178 х 98
State Russian Museum
This is a study for a fresco in St. Volodymyr’s Cathedral in Kiev.
The author had been working on the mural paintings in St. Volodymyr’s Cathedral in Kiev from 1885 to 1896. This was his most prominent monumental and decorative piece that the author himself considered his life work. During his preparation for fresco painting Vasnetsov studied early Christian art in Italy, viewed mosaics and murals in the Kiev Cathedral of St. Sofia and frescos in St. Cyril’s and St. Michael’s Monasteries in Kiev. He also learned a lot about the ancient Russian artistic traditions – monuments of Novgorod, Moscow, Rostov, and Yaroslavl architectural schools, icons of the Old Believers in Moscow, book miniatures dated back to the ancient times, and folk art.
The painter created 15 compositions and depicted 30 figures on the total area of 4 thousand square meters. The image of Our Lady was painted after his wife holding his son. The child looks as if it sees a beautiful spring garden and spreads its hands towards it in an excited gesture. It took Vasnetsov around two years to create the image of the Holy Mother that brings her Son to the sinful world… Her big eyes full of grief and love look at the viewer soothingly, and her pale face lit with inner light is heavenly beautiful. Vasnetsov turned a traditional image of Our Lady into something new and unique, and this type of image has been called “Vasnetsov’s Mother of God” ever since. It is said that after the work was finished the artist exclaimed: “I’ve lit a candle for our Lord!”

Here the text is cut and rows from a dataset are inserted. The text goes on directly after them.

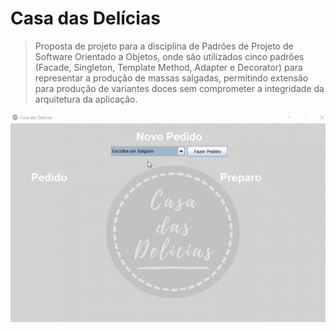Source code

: # Casa das Delícias

> Proposta de projeto para a disciplina de Padrões de Projeto de Software Orientado a Objetos, onde são utilizados cinco padrões (Facade, Singleton, Template Method, Adapter e Decorator) para representar a produção de massas salgadas, permitindo extensão para produção de variantes doces sem comprometer a integridade da arquitetura da aplicação.

<p align="center">
<img src="img/casaDasDelicias.gif"/>
</p>
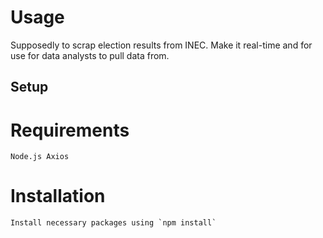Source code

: # Usage
Supposedly to scrap election results from INEC. 
Make it real-time and for use for data analysts to pull data from.

## Setup
# Requirements
    Node.js Axios
# Installation   
    Install necessary packages using `npm install` 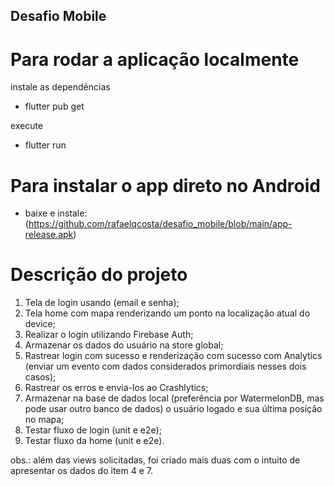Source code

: ## Desafio Mobile

# Para rodar a aplicação localmente
instale as dependências
- flutter pub get

execute
- flutter run

# Para instalar o app direto no Android
- baixe e instale: (https://github.com/rafaelqcosta/desafio_mobile/blob/main/app-release.apk)


# Descrição do projeto

1. Tela de login usando (email e senha);
2. Tela home com mapa renderizando um ponto na localização atual do device;
3. Realizar o login utilizando Firebase Auth;
4. Armazenar os dados do usuário na store global;
5. Rastrear login com sucesso e renderização com sucesso com Analytics (enviar um evento com dados considerados primordiais nesses dois casos);
6. Rastrear os erros e envia-los ao Crashlytics;
7. Armazenar na base de dados local (preferência por WatermelonDB, mas pode usar outro banco de dados) o usuário logado e sua última posição no mapa;
8. Testar fluxo de login (unit e e2e);
9. Testar fluxo da home (unit e e2e).

obs.: além das views solicitadas, foi criado mais duas com o intuito de apresentar os dados do item 4 e 7.



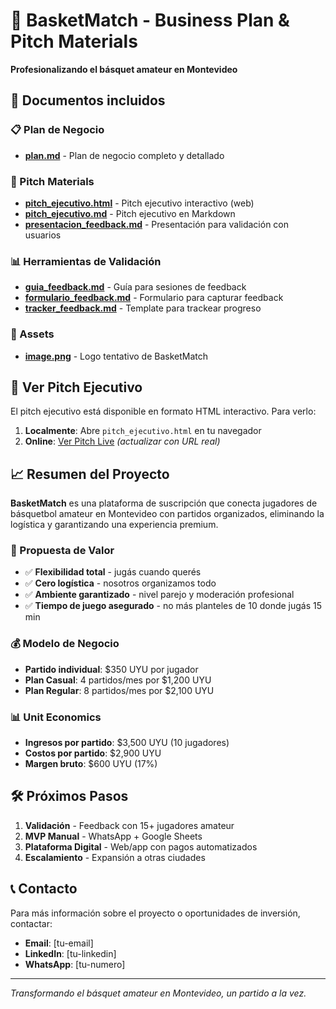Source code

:# 🏀 BasketMatch - Business Plan & Pitch Materials

**Profesionalizando el básquet amateur en Montevideo**

## 📄 Documentos incluidos

### 📋 Plan de Negocio
- **[plan.md](plan.md)** - Plan de negocio completo y detallado

### 🎤 Pitch Materials
- **[pitch_ejecutivo.html](pitch_ejecutivo.html)** - Pitch ejecutivo interactivo (web)
- **[pitch_ejecutivo.md](pitch_ejecutivo.md)** - Pitch ejecutivo en Markdown
- **[presentacion_feedback.md](presentacion_feedback.md)** - Presentación para validación con usuarios

### 📊 Herramientas de Validación
- **[guia_feedback.md](guia_feedback.md)** - Guía para sesiones de feedback
- **[formulario_feedback.md](formulario_feedback.md)** - Formulario para capturar feedback
- **[tracker_feedback.md](tracker_feedback.md)** - Template para trackear progreso

### 🎨 Assets
- **[image.png](image.png)** - Logo tentativo de BasketMatch

## 🚀 Ver Pitch Ejecutivo

El pitch ejecutivo está disponible en formato HTML interactivo. Para verlo:

1. **Localmente**: Abre `pitch_ejecutivo.html` en tu navegador
2. **Online**: [Ver Pitch Live](https://tu-usuario.github.io/basketmatch) *(actualizar con URL real)*

## 📈 Resumen del Proyecto

**BasketMatch** es una plataforma de suscripción que conecta jugadores de básquetbol amateur en Montevideo con partidos organizados, eliminando la logística y garantizando una experiencia premium.

### 🎯 Propuesta de Valor
- ✅ **Flexibilidad total** - jugás cuando querés
- ✅ **Cero logística** - nosotros organizamos todo
- ✅ **Ambiente garantizado** - nivel parejo y moderación profesional
- ✅ **Tiempo de juego asegurado** - no más planteles de 10 donde jugás 15 min

### 💰 Modelo de Negocio
- **Partido individual**: $350 UYU por jugador
- **Plan Casual**: 4 partidos/mes por $1,200 UYU
- **Plan Regular**: 8 partidos/mes por $2,100 UYU

### 📊 Unit Economics
- **Ingresos por partido**: $3,500 UYU (10 jugadores)
- **Costos por partido**: $2,900 UYU
- **Margen bruto**: $600 UYU (17%)

## 🛠️ Próximos Pasos

1. **Validación** - Feedback con 15+ jugadores amateur
2. **MVP Manual** - WhatsApp + Google Sheets
3. **Plataforma Digital** - Web/app con pagos automatizados
4. **Escalamiento** - Expansión a otras ciudades

## 📞 Contacto

Para más información sobre el proyecto o oportunidades de inversión, contactar:

- **Email**: [tu-email]
- **LinkedIn**: [tu-linkedin]
- **WhatsApp**: [tu-numero]

---

*Transformando el básquet amateur en Montevideo, un partido a la vez.*
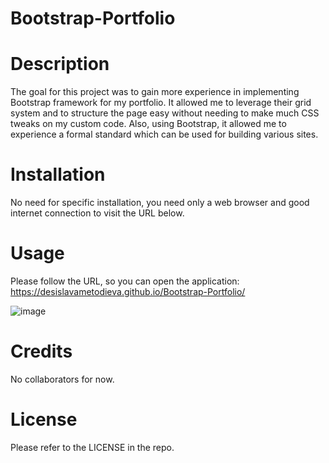 # Bootstrap-Portfolio

# Description
The goal for this project was to gain more experience in implementing Bootstrap framework for my portfolio. It allowed me to leverage their grid system and to structure the page easy without needing to make much CSS tweaks on my custom code. Also, using Bootstrap, it allowed me to experience a formal standard which can be used for building various sites. 

# Installation
No need for specific installation, you need only a web browser and good internet connection to visit the URL below.

# Usage
Please follow the URL, so you can open the application: https://desislavametodieva.github.io/Bootstrap-Portfolio/

![image](https://user-images.githubusercontent.com/82023025/207159268-fb2c05ea-e38b-4a83-8761-2b905f471b8c.png)

# Credits
No collaborators for now.

# License
Please refer to the LICENSE in the repo.

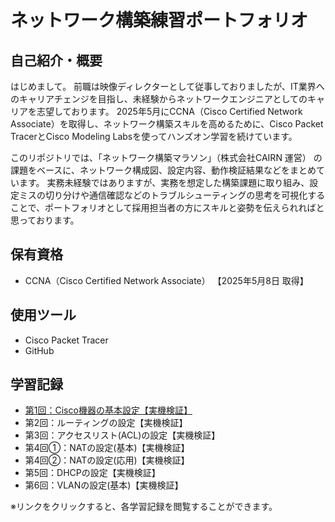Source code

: # ネットワーク構築練習ポートフォリオ

## 自己紹介・概要
はじめまして。 前職は映像ディレクターとして従事しておりましたが、IT業界へのキャリアチェンジを目指し、未経験からネットワークエンジニアとしてのキャリアを志望しております。 
2025年5月にCCNA（Cisco Certified Network Associate）を取得し、ネットワーク構築スキルを高めるために、Cisco Packet TracerとCisco Modeling Labsを使ってハンズオン学習を続けています。 

このリポジトリでは、「ネットワーク構築マラソン」（株式会社CAIRN 運営） の課題をベースに、ネットワーク構成図、設定内容、動作検証結果などをまとめています。
実務未経験ではありますが、実務を想定した構築課題に取り組み、設定ミスの切り分けや通信確認などのトラブルシューティングの思考を可視化することで、ポートフォリオとして採用担当者の方にスキルと姿勢を伝えられればと思っております。

## 保有資格
- CCNA（Cisco Certified Network Associate） 【2025年5月8日 取得】

## 使用ツール
- Cisco Packet Tracer
- GitHub

## 学習記録
- [第1回：Cisco機器の基本設定【実機検証】](/study01/README.md)
- 第2回：ルーティングの設定【実機検証】
- 第3回：アクセスリスト(ACL)の設定【実機検証】
- 第4回①：NATの設定(基本)【実機検証】
- 第4回②：NATの設定(応用)【実機検証】
- 第5回：DHCPの設定【実機検証】
- 第6回：VLANの設定(基本)【実機検証】

※リンクをクリックすると、各学習記録を閲覧することができます。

Vasnetsov, Victor Mikhailovich
1848, Lopial (Vyatka Province) -1926, Moscow
Painter, author of pictures on themes of Russian history and folklore, genre artist, portraitist, theatrical designer. Studied under Nikolai Chernyshev at the Vyatka Theological Seminary (1860s) and under Ivan Kramskoi (1867-68), Pyotr Basin (1868-75, with intervals), Vasily Vereschagin and Pavel Chistyakov at the School of Drawing, Society for the Encouragement of Artists. Contributed to exhibitions (from 1869). Member of the Abramtsevo circle (from 1881). Visited Paris (1876-77) and Italy (1885).